Saved data entries:
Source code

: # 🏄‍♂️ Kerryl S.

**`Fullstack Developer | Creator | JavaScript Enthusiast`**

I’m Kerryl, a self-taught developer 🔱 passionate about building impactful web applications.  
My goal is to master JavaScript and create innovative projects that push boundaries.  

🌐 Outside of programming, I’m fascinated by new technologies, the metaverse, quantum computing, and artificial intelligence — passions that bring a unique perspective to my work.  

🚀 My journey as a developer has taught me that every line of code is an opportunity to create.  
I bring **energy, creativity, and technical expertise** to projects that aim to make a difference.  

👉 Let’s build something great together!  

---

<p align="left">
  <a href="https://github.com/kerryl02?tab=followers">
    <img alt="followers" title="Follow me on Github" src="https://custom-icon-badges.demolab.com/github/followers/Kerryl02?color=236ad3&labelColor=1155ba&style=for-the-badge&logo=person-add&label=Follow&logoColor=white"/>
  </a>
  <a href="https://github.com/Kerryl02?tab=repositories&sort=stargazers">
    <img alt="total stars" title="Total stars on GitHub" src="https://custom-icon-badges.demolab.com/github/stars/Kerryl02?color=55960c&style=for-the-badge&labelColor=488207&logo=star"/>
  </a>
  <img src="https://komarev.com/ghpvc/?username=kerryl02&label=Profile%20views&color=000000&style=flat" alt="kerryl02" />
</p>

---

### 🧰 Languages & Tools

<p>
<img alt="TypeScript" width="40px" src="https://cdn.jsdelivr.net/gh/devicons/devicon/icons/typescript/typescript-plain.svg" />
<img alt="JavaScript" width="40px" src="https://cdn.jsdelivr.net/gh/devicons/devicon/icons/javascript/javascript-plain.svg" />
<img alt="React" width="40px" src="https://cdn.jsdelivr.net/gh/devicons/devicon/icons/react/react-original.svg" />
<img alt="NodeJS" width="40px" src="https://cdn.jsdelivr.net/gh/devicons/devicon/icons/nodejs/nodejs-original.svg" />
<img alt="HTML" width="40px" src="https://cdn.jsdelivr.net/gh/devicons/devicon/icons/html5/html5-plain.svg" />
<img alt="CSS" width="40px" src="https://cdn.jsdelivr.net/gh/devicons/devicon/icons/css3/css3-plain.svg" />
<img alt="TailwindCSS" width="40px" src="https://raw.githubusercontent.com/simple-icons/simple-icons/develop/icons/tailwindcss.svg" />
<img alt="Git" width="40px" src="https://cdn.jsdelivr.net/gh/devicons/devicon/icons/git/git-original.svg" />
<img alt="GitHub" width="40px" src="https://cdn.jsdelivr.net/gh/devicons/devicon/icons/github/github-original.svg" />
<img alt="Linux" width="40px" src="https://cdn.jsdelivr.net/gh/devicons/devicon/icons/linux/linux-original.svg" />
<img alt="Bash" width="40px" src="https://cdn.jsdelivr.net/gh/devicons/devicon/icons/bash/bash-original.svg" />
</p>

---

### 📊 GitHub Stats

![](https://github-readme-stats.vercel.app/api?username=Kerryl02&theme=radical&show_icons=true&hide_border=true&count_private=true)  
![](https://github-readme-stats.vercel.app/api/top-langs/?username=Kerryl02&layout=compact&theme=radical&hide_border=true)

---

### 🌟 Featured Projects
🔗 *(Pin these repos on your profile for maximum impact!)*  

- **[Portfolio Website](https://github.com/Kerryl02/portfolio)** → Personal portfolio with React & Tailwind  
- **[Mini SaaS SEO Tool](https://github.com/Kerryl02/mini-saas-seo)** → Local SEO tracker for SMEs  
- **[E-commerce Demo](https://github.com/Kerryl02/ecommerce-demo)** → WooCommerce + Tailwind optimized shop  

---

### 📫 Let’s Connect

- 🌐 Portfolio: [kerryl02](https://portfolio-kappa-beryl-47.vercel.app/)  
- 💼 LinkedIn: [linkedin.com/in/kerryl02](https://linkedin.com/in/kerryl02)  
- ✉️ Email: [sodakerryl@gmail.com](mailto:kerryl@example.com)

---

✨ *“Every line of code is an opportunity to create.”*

● **What to work on**
Take the line holding "for maximum impact!)*" and all lines after it through the end of the data, and set them down exactly.

● **Result**
🔗 *(Pin these repos on your profile for maximum impact!)*  

- **[Portfolio Website](https://github.com/Kerryl02/portfolio)** → Personal portfolio with React & Tailwind  
- **[Mini SaaS SEO Tool](https://github.com/Kerryl02/mini-saas-seo)** → Local SEO tracker for SMEs  
- **[E-commerce Demo](https://github.com/Kerryl02/ecommerce-demo)** → WooCommerce + Tailwind optimized shop  

---

### 📫 Let’s Connect

- 🌐 Portfolio: [kerryl02](https://portfolio-kappa-beryl-47.vercel.app/)  
- 💼 LinkedIn: [linkedin.com/in/kerryl02](https://linkedin.com/in/kerryl02)  
- ✉️ Email: [sodakerryl@gmail.com](mailto:kerryl@example.com)

---

✨ *“Every line of code is an opportunity to create.”*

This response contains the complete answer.